I’ve had a real strong desire for things that can be played with the arrow keys and a few buttons lately. So let’s combine those two passions by looking back at one of the most beloved PC indies from the early ’90s — Sango Fighter.
There’s something marginally fascinating about how the annals of fighting games have skipped over Sango Fighter. Perhaps it’s because most lists, rankings and what not tend to consider games in a competitive context, something many fighters released on PC never aspired to.
Sure, there might have been competitive multiplayer for One Must Fall: 2097. Hell, I’m sure someone at some stage tried to get some LAN action going with Rise of the Robots. But the genre was never big on the platform, so it’s understandable to a certain degree.
It’s a shame, because the efforts of the Taiwanese developers, Panda Entertainment, deserved more love. The team was obviously inspired by Street Fighter — you can spot the Ryu and Zangief knock-offs in about half a second flat — but they mixed in a heavy dose of ancient Chinese military history, much like some of the historical dramas screening across Taipei and Chinese television today.
The basic idea is simple. The Han dynasty is being ravaged by a civil war with Cao Cao attempting to subjugate the south of China to go with his united efforts in the north. As the player in the story mode, you get one of five “tiger generals”. Each fight is usually the scene of a great battle — think Dynasty Warriors — where you have to work through a lackey first before taking on the stage boss.
Each of the bosses had particular strengths and weaknesses, encouraging players to counter-pick and use their special moves to suit the occasion. It’s a fun twist and a reminder of a time when developers were more interested in playing around with the single-player content for fighting games.
What was just as fascinating was the legal drama behind the scenes, however. The core of Sango Fighter was allegedly built on the same engine that powered Super Fighter, another Street Fighter-inspired Taiwanese fighter from developers C&E.

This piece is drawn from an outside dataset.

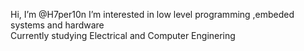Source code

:Hi, I’m @H7per10n
I’m interested in low level programming ,embeded systems and hardware  
Currently studying Electrical and Computer Enginering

That’s what C&E claimed in their lawsuit, at any rate, although former Panda developer Jon Cheng said Panda’s general manager willingly stopped sales of Sango Fighter in Taiwan. “It seems Panda’s general manager wished for us to concentrate on our next game with a clear head, without having to worry about a lengthy legal battle,” Jon told Abandoned Times.
A North American group, Super Fighter Team, eventually rescued Sango Fighter and the sequel from the wilderness. In the middle of 2009, the original was re-released as freeware, with an updated version featuring improved controller support and better compatibility for modern systems made available a couple of years later.
You can also play Sango Fighter online through the Internet Archive, although replaying the Taiwanese classic today can be fraught with complications. The control scheme is based around a numpad-style setup, with three separate inputs for crouching. Two of those allow the player to block, although you can’t block attacks while standing.
It’s not the worst offender amongst retro fighting games — that turd crown goes to Battle Beast. It’s not helped by the sluggishness playing back the game today. But for a title from 1993 running through DOSBox it’s far more playable than, say, Rise of the Robots or Savage Warriors.
If you want to give the original or sequel a whirl, the best option is to head over to the official website where you can read more about the history of the game, features added after its freeware release and other re-releases from Super Fighter Team (like Legend of WuKong).
What do you remember about Sango Fighter — and what other fighting games from that era caught your eye?
This post has been updated since its original publication.